**EXERCISE DIRECTIONS**
Reproduce word for word the lines between those holding "game info &" and "2. [Installation](#installation)", inclusive, and nothing else from the data below.

**MATERIAL PROVIDED**
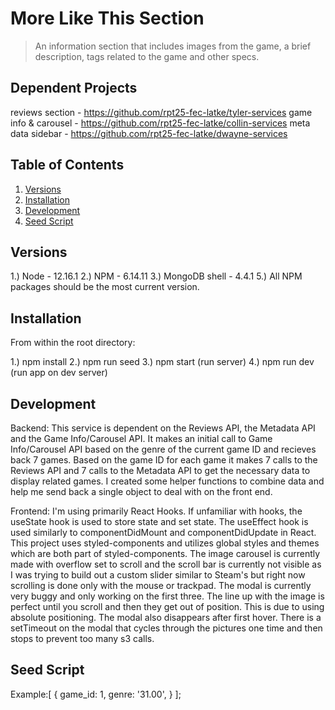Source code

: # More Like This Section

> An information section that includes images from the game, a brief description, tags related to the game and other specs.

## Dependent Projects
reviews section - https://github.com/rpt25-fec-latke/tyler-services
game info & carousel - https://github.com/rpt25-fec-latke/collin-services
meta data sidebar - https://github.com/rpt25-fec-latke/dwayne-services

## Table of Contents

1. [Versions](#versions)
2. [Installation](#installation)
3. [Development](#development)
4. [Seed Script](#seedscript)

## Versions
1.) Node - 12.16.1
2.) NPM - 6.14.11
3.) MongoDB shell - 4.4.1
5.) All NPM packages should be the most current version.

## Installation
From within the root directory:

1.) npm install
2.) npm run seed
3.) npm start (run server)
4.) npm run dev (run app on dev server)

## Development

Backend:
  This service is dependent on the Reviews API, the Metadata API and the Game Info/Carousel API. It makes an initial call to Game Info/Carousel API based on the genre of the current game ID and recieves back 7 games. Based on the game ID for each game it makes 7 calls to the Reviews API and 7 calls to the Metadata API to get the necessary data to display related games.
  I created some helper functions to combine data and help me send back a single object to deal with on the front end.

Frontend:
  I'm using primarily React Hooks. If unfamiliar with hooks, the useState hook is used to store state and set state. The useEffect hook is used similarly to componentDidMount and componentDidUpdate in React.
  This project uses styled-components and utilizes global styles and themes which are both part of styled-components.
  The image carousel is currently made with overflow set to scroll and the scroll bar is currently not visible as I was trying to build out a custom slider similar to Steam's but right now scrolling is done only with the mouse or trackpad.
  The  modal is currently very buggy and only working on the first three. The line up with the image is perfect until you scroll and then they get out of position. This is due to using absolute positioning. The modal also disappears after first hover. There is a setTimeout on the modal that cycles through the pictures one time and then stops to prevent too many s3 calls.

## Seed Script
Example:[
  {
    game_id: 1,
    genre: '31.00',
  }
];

--

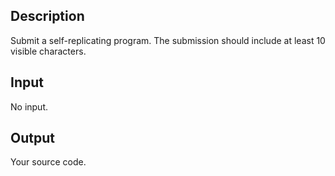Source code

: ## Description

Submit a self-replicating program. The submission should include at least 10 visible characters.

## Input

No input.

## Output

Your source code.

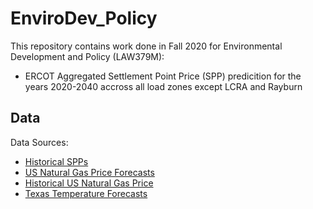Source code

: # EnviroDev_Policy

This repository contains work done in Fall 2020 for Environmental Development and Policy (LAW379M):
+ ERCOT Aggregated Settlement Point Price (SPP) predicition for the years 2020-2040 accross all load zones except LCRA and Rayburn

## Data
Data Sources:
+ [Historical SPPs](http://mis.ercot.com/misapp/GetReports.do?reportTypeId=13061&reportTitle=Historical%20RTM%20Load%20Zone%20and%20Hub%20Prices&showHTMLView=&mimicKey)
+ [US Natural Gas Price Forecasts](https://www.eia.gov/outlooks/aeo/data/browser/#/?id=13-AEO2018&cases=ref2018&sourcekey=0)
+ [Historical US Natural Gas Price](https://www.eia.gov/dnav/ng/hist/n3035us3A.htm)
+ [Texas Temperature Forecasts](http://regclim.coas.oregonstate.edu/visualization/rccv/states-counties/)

**SOLUTION FOR THIS TASK**
game info & carousel - https://github.com/rpt25-fec-latke/collin-services
meta data sidebar - https://github.com/rpt25-fec-latke/dwayne-services

## Table of Contents

1. [Versions](#versions)
2. [Installation](#installation)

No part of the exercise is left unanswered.